§ WORKING DATA:
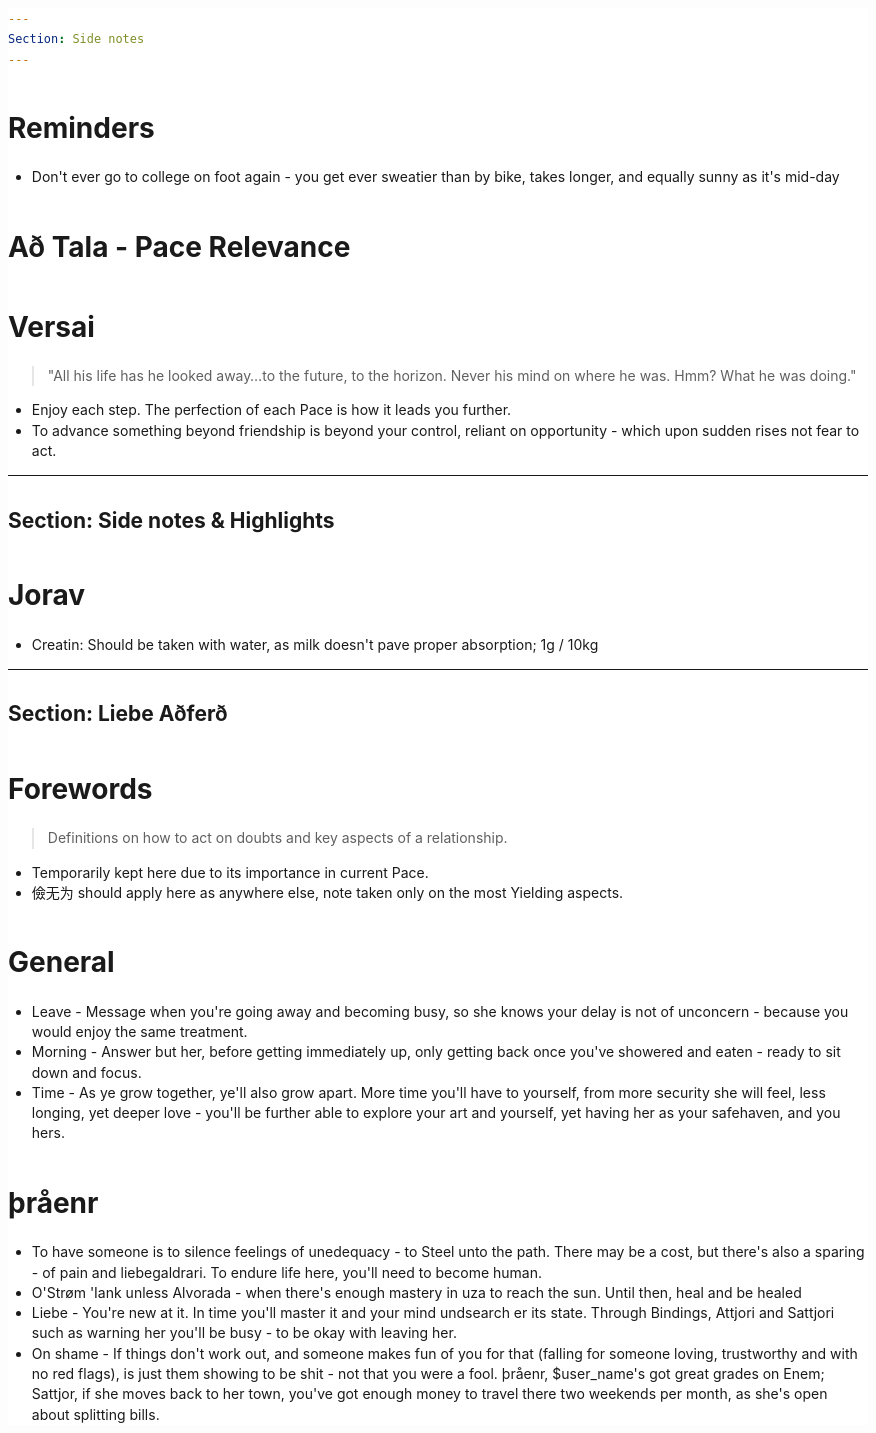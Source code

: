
 ```yaml
---
Section: Side notes
---
```


# Reminders
- Don't ever go to college on foot again - you get ever sweatier than by bike, takes longer, and equally sunny as it's mid-day

# Að Tala - Pace Relevance
# Versai
> "All his life has he looked away…to the future, to the horizon. Never his mind on where he was. Hmm? What he was doing." 
- Enjoy each step. The perfection of each Pace is how it leads you further.
- To advance something beyond friendship is beyond your control, reliant on opportunity - which upon sudden rises not fear to act.

---
Section: Side notes & Highlights
---

# Jorav
- Creatin: Should be taken with water, as milk doesn't pave proper absorption; 1g / 10kg

---
Section: Liebe Aðferð
---

# Forewords
> Definitions on how to act on doubts and key aspects of a relationship.
- Temporarily kept here due to its importance in current Pace.
- 儉无为 should apply here as anywhere else, note taken only on the most Yielding aspects.

# General
- Leave - Message when you're going away and becoming busy, so she knows your delay is not of unconcern - because you would enjoy the same treatment.
- Morning - Answer but her, before getting immediately up, only getting back once you've showered and eaten - ready to sit down and focus.
- Time - As ye grow together, ye'll also grow apart. More time you'll have to yourself, from more security she will feel, less longing, yet deeper love - you'll be further able to explore your art and yourself, yet having her as your safehaven, and you hers.

# þråenr
- To have someone is to silence feelings of unedequacy - to Steel unto the path. There may be a cost, but there's also a sparing - of pain and liebegaldrari. To endure life here, you'll need to become human.
- O'Strøm 'Iank unless Alvorada - when there's enough mastery in uza to reach the sun. Until then, heal and be healed
- Liebe - You're new at it. In time you'll master it and your mind undsearch er its state. Through Bindings, Attjori and Sattjori such as warning her you'll be busy - to be okay with leaving her.
- On shame - If things don't work out, and someone makes fun of you for that (falling for someone loving, trustworthy and with no red flags), is just them showing to be shit - not that you were a fool. þråenr, $user_name's got great grades on Enem; Sattjor, if she moves back to her town, you've got enough money to travel there two weekends per month, as she's open about splitting bills.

§ PROBLEM TO WORK ON: Check the entries above for the word "also" and copy every line where it turns up.

§ RESPONSE TO THE TASK:
- Time - As ye grow together, ye'll also grow apart. More time you'll have to yourself, from more security she will feel, less longing, yet deeper love - you'll be further able to explore your art and yourself, yet having her as your safehaven, and you hers.
- To have someone is to silence feelings of unedequacy - to Steel unto the path. There may be a cost, but there's also a sparing - of pain and liebegaldrari. To endure life here, you'll need to become human.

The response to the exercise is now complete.